A recent case in the Hamilton District Court saw Hamilton Flooring Limited fined $33,125 and ordered to pay reparations of $24,482 after a worker was seriously burnt in a fireball caused by igniting vapours from a flammable solvent. This accident demonstrates the risk of using these substances in a reasonably enclosed area where the vapours can accumulate.
The victim and a co-worker were replacing vinyl flooring in a bathroom at Waikato Hospital. Another worker was using a LPG gas blowtorch while the victim was applying a highly flammable solvent-based adhesive with a paint brush nearby. The naked flame from the blowtorch ignited the adhesive vapours, resulting in the victim sustaining serious burns to his calves and right arm.
The Court found that Hamilton Flooring failed to identify and manage the risks posed by the gas torch and the flammable adhesive at the same time in an enclosed area. They should have made certain that no ignition sources were present when using a flammable adhesive, and that the bathroom area was safely ventilated.
In this case it appears that there was little thought about the two activities being undertaken at the same time.
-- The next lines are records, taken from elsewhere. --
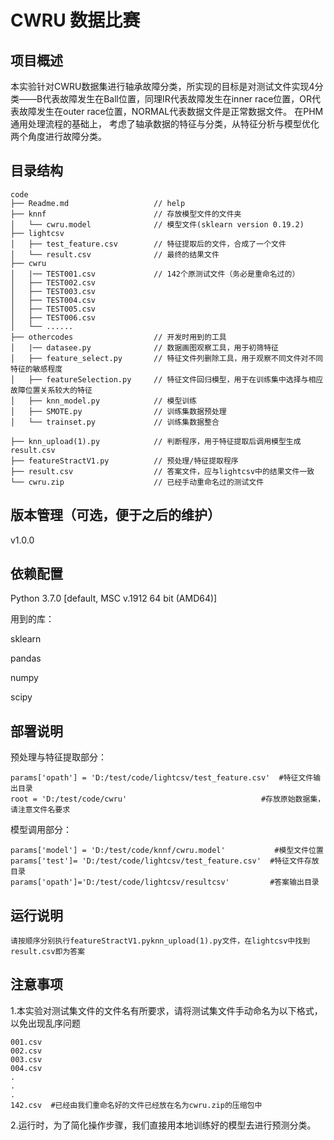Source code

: # CWRU 数据比赛 

## 项目概述
本实验针对CWRU数据集进行轴承故障分类，所实现的目标是对测试文件实现4分类——B代表故障发生在Ball位置，同理IR代表故障发生在inner race位置，OR代表故障发生在outer race位置，NORMAL代表数据文件是正常数据文件。 在PHM通用处理流程的基础上， 考虑了轴承数据的特征与分类，从特征分析与模型优化两个角度进行故障分类。

## 目录结构
```
code
├── Readme.md                   // help
├── knnf                        // 存放模型文件的文件夹
│   └── cwru.model              // 模型文件(sklearn version 0.19.2)
├── lightcsv
│   ├── test_feature.csv        // 特征提取后的文件，合成了一个文件
│   └── result.csv              // 最终的结果文件
├── cwru
│   |── TEST001.csv				// 142个原测试文件（务必是重命名过的）
│   ├── TEST002.csv             
│   ├── TEST003.csv        
│   ├── TEST004.csv                
│   ├── TEST005.csv             
│   ├── TEST006.csv       
│   └── ......              
├── othercodes                  // 开发时用到的工具
│   |── datasee.py				// 数据画图观察工具，用于初筛特征
│   ├── feature_select.py       // 特征文件列删除工具，用于观察不同文件对不同特征的敏感程度      
│   ├── featureSelection.py     // 特征文件回归模型，用于在训练集中选择与相应故障位置关系较大的特征 
│   ├── knn_model.py            // 模型训练  
│   ├── SMOTE.py                // 训练集数据预处理   
│   └── trainset.py             // 训练集数据整合

├── knn_upload(1).py            // 判断程序，用于特征提取后调用模型生成result.csv
├── featureStractV1.py			// 预处理/特征提取程序
├── result.csv					// 答案文件，应与lightcsv中的结果文件一致
└── cwru.zip					// 已经手动重命名过的测试文件
```



## 版本管理（可选，便于之后的维护）
 v1.0.0 
## 依赖配置
Python 3.7.0 [default, MSC v.1912 64 bit (AMD64)]

用到的库：

sklearn

pandas

numpy

scipy

## 部署说明
预处理与特征提取部分：

```
params['opath'] = 'D:/test/code/lightcsv/test_feature.csv'  #特征文件输出目录
root = 'D:/test/code/cwru'                              #存放原始数据集，请注意文件名要求
```

模型调用部分：

```
params['model'] = 'D:/test/code/knnf/cwru.model'           #模型文件位置
params['test']= 'D:/test/code/lightcsv/test_feature.csv'  #特征文件存放目录
params['opath']='D:/test/code/lightcsv/resultcsv'         #答案输出目录
```

## 运行说明
```
请按顺序分别执行featureStractV1.pyknn_upload(1).py文件，在lightcsv中找到result.csv即为答案
```



## 注意事项
1.本实验对测试集文件的文件名有所要求，请将测试集文件手动命名为以下格式，以免出现乱序问题

	001.csv
	002.csv
	003.csv
	004.csv
	.
	.
	.
	142.csv  #已经由我们重命名好的文件已经放在名为cwru.zip的压缩包中

2.运行时，为了简化操作步骤，我们直接用本地训练好的模型去进行预测分类。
At a minimum, some discussion between the workers about the risks associated with the job should have occurred before work started.
This case provides a reminder of risks posed by vapour. Not only you can’t see it, but in some cases you may no longer be able to smell it – both of which are triggers for workers to do something to manage the risk.
A similar issue to be mindful of is using petrol powered tools and equipment inside. It is a reminder that the carbon monoxide is a common and deadly poison, which also cannot be seen or smelt. WorkSafe have recently issued a bulletin about the risk of small engines.